◆ **Task statement**
Scan the entries below and return each line that contains "dari".

◆ **Source material**
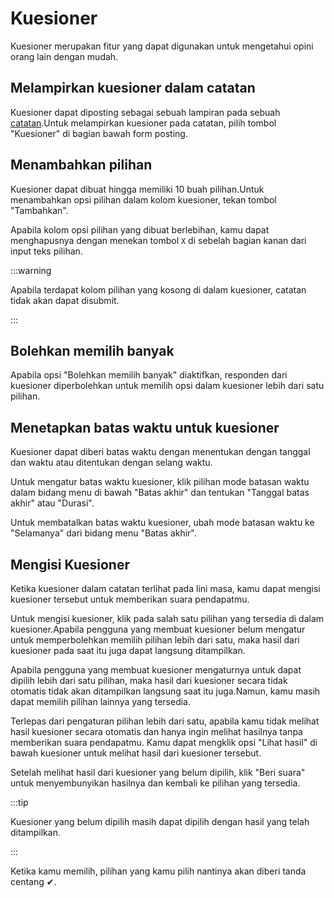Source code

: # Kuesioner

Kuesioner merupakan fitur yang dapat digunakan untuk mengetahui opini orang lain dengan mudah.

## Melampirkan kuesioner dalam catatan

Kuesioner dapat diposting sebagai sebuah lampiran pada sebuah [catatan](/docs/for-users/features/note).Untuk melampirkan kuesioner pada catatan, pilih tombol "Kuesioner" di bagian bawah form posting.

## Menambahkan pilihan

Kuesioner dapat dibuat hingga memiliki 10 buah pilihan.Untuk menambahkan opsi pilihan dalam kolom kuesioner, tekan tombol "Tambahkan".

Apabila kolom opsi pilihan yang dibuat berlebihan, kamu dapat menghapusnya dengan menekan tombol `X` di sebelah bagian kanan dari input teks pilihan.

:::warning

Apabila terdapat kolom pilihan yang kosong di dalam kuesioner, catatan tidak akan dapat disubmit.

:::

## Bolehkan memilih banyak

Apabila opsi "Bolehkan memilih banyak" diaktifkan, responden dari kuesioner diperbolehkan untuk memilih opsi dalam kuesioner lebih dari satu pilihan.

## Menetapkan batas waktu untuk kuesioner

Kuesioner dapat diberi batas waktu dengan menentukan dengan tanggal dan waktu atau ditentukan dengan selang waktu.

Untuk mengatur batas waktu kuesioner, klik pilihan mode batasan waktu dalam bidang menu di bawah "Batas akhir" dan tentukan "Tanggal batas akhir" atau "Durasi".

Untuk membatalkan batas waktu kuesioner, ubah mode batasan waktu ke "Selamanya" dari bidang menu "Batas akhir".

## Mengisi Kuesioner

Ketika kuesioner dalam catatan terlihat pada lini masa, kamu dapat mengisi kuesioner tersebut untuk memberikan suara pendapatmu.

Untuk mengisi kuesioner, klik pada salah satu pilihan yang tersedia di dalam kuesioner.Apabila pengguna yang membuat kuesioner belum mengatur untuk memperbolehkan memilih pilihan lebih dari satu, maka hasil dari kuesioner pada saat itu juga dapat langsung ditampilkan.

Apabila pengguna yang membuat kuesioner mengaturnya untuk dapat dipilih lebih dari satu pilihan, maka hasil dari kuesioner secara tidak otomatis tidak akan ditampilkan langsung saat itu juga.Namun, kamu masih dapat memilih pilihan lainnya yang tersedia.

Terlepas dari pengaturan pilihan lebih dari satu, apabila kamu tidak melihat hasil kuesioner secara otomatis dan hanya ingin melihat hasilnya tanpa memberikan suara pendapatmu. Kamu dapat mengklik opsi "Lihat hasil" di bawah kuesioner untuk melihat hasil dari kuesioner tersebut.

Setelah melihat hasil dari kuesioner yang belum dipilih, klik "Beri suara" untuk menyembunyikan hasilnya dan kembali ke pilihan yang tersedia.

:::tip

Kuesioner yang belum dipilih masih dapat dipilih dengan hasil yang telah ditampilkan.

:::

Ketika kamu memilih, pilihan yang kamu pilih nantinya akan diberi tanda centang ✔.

--

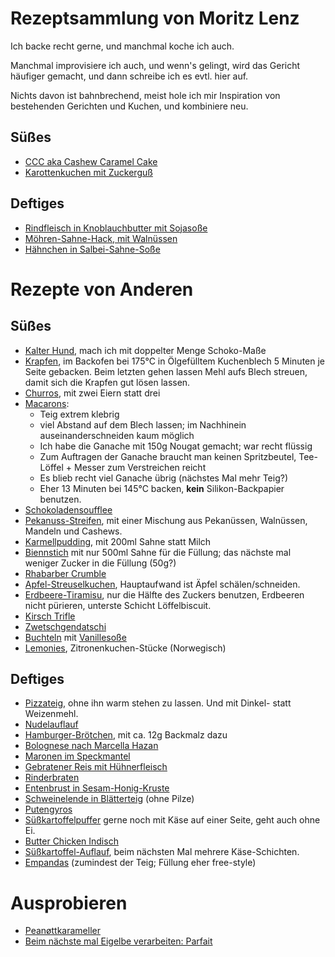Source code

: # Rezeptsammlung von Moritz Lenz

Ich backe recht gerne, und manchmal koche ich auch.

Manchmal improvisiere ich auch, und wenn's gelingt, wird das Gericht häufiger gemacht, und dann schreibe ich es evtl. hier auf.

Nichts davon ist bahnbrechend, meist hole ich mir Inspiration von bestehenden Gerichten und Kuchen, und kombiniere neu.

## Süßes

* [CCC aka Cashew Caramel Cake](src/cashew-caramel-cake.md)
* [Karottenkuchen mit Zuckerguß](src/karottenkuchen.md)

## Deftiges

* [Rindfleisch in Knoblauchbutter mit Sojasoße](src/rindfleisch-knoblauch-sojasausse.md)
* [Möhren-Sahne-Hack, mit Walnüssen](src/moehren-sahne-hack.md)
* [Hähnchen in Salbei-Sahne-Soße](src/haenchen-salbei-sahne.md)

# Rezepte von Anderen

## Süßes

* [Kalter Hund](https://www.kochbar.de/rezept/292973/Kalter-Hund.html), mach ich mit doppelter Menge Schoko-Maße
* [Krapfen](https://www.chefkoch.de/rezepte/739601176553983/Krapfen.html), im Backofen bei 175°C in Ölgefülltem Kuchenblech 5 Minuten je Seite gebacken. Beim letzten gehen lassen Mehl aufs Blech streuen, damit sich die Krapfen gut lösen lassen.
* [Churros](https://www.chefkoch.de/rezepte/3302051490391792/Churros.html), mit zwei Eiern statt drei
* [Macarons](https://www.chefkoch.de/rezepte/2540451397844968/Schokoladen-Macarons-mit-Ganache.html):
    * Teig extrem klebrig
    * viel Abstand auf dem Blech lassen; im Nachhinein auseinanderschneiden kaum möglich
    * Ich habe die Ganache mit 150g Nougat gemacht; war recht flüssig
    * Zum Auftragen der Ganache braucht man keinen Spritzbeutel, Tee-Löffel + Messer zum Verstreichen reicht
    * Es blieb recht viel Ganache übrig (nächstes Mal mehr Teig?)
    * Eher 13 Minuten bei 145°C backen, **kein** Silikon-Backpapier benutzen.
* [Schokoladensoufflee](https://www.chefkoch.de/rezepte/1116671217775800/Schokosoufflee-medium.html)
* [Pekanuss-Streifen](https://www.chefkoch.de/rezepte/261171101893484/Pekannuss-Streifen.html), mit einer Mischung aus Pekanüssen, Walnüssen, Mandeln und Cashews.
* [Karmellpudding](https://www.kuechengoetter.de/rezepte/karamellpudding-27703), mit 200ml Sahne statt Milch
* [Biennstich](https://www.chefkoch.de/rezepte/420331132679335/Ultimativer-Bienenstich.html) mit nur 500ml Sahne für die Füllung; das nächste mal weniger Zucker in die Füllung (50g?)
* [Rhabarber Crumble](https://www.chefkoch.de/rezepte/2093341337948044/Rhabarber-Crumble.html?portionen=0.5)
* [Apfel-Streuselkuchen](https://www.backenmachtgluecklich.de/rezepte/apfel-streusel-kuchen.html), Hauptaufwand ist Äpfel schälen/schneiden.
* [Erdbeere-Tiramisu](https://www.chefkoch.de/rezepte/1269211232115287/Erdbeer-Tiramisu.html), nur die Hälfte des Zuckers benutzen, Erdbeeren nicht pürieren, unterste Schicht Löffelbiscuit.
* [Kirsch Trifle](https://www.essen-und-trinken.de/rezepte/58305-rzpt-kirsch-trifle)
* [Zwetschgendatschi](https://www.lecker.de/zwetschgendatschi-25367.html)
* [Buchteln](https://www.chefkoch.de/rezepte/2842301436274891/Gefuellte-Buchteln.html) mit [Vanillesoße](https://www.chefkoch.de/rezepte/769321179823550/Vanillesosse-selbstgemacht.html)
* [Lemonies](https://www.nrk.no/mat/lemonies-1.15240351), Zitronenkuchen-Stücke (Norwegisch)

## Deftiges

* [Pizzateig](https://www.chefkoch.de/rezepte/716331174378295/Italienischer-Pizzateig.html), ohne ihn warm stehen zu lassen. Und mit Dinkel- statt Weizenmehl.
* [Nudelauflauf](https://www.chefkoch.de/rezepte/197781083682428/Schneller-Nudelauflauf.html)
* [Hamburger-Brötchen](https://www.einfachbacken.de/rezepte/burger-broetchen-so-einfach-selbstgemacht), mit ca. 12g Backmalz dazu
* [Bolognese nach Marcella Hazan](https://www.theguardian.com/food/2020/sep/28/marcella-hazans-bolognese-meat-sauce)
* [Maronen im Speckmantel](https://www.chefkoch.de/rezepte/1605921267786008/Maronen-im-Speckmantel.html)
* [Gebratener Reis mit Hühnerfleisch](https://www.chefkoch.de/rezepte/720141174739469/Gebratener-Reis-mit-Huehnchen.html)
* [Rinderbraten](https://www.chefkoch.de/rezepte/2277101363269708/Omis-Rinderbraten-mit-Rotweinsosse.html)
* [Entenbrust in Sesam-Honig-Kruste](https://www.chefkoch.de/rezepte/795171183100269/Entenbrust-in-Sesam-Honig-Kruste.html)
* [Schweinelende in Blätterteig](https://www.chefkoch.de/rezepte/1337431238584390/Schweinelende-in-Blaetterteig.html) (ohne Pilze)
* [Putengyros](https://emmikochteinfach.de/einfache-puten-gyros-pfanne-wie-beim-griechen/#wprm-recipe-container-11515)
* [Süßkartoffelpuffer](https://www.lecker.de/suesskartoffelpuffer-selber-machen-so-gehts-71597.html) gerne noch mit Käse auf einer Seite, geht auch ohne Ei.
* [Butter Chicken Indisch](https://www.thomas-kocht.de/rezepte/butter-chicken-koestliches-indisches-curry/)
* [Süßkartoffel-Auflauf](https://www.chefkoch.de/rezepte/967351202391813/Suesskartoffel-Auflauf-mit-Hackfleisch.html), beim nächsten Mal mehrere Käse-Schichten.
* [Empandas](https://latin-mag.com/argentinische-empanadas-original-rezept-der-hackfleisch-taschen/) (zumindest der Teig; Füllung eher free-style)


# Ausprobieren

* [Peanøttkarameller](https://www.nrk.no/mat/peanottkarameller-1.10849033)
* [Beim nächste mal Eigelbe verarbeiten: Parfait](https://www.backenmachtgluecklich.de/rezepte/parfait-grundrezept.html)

◆ **Response area**
Apabila kolom opsi pilihan yang dibuat berlebihan, kamu dapat menghapusnya dengan menekan tombol `X` di sebelah bagian kanan dari input teks pilihan.
Apabila opsi "Bolehkan memilih banyak" diaktifkan, responden dari kuesioner diperbolehkan untuk memilih opsi dalam kuesioner lebih dari satu pilihan.
Untuk membatalkan batas waktu kuesioner, ubah mode batasan waktu ke "Selamanya" dari bidang menu "Batas akhir".
Untuk mengisi kuesioner, klik pada salah satu pilihan yang tersedia di dalam kuesioner.Apabila pengguna yang membuat kuesioner belum mengatur untuk memperbolehkan memilih pilihan lebih dari satu, maka hasil dari kuesioner pada saat itu juga dapat langsung ditampilkan.
Apabila pengguna yang membuat kuesioner mengaturnya untuk dapat dipilih lebih dari satu pilihan, maka hasil dari kuesioner secara tidak otomatis tidak akan ditampilkan langsung saat itu juga.Namun, kamu masih dapat memilih pilihan lainnya yang tersedia.
Terlepas dari pengaturan pilihan lebih dari satu, apabila kamu tidak melihat hasil kuesioner secara otomatis dan hanya ingin melihat hasilnya tanpa memberikan suara pendapatmu. Kamu dapat mengklik opsi "Lihat hasil" di bawah kuesioner untuk melihat hasil dari kuesioner tersebut.
Setelah melihat hasil dari kuesioner yang belum dipilih, klik "Beri suara" untuk menyembunyikan hasilnya dan kembali ke pilihan yang tersedia.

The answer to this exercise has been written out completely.